| WHAT YOU NEED TO DO |
Only the lines from the opening of the material through the one containing "message identification, message" should be reproduced, each exactly as it stands.

| RECORDS FOR THE TASK |

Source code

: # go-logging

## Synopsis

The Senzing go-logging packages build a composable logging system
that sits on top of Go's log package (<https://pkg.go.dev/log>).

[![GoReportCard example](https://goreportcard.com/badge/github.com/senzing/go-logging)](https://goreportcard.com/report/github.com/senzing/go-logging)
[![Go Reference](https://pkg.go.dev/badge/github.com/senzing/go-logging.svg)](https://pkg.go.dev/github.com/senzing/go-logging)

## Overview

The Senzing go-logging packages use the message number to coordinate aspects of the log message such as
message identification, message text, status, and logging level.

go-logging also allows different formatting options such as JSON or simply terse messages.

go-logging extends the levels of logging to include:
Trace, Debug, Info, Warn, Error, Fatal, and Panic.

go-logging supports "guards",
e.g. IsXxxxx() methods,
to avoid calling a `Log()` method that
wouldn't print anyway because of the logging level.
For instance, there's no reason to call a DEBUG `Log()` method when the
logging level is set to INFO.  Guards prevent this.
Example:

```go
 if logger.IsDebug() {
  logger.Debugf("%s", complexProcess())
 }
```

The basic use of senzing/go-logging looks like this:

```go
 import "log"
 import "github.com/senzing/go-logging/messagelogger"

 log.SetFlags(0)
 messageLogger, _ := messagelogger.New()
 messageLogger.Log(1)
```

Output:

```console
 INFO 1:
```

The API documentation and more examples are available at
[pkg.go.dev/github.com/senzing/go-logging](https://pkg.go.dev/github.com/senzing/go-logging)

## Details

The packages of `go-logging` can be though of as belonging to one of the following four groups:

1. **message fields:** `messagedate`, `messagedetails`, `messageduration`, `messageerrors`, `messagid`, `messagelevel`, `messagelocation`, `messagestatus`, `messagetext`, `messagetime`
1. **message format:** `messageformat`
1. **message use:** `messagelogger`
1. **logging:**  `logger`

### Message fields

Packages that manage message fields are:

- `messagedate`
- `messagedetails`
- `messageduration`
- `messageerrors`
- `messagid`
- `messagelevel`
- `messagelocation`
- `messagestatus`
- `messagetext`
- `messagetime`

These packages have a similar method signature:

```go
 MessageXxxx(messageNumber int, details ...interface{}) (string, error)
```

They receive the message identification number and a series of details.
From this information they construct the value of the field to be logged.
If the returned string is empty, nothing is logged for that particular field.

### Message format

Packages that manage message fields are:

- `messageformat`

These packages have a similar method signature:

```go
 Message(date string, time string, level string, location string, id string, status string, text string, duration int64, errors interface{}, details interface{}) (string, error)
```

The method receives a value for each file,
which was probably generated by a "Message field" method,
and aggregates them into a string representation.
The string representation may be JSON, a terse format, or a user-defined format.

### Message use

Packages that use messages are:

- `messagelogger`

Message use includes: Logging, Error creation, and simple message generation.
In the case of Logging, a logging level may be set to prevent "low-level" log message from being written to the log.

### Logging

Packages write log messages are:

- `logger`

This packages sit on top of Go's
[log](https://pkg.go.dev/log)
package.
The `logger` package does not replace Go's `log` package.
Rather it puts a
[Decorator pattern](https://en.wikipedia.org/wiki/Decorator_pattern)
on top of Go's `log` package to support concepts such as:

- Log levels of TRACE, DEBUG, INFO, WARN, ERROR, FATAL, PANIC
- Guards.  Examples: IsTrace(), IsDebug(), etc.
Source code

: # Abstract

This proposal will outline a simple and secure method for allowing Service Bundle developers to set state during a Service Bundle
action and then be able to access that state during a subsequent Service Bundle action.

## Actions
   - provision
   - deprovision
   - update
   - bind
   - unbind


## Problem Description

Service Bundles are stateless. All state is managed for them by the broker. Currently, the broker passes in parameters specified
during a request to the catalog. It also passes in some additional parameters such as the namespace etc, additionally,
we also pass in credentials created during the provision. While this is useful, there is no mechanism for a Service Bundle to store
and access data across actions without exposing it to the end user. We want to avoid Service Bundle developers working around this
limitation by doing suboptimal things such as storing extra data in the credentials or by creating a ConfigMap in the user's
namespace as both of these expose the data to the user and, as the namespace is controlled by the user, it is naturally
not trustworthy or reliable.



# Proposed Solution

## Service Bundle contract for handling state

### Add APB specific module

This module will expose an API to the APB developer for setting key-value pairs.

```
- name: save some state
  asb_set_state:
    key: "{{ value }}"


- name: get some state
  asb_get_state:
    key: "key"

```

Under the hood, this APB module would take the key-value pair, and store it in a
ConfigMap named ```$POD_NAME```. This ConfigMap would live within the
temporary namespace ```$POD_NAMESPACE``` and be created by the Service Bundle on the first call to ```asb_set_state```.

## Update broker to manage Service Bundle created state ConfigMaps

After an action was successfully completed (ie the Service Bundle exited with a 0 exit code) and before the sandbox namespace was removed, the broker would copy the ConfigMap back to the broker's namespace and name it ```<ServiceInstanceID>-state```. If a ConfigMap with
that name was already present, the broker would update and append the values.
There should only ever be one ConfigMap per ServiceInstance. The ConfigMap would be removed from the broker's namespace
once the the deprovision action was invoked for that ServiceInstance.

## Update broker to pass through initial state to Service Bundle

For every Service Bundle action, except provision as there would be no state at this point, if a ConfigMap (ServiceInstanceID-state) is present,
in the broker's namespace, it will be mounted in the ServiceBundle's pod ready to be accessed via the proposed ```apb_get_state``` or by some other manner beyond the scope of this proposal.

| SOLUTION FOR THIS PROBLEM |
Source code

: # go-logging

## Synopsis

The Senzing go-logging packages build a composable logging system
that sits on top of Go's log package (<https://pkg.go.dev/log>).

[![GoReportCard example](https://goreportcard.com/badge/github.com/senzing/go-logging)](https://goreportcard.com/report/github.com/senzing/go-logging)
[![Go Reference](https://pkg.go.dev/badge/github.com/senzing/go-logging.svg)](https://pkg.go.dev/github.com/senzing/go-logging)

## Overview

The Senzing go-logging packages use the message number to coordinate aspects of the log message such as
message identification, message text, status, and logging level.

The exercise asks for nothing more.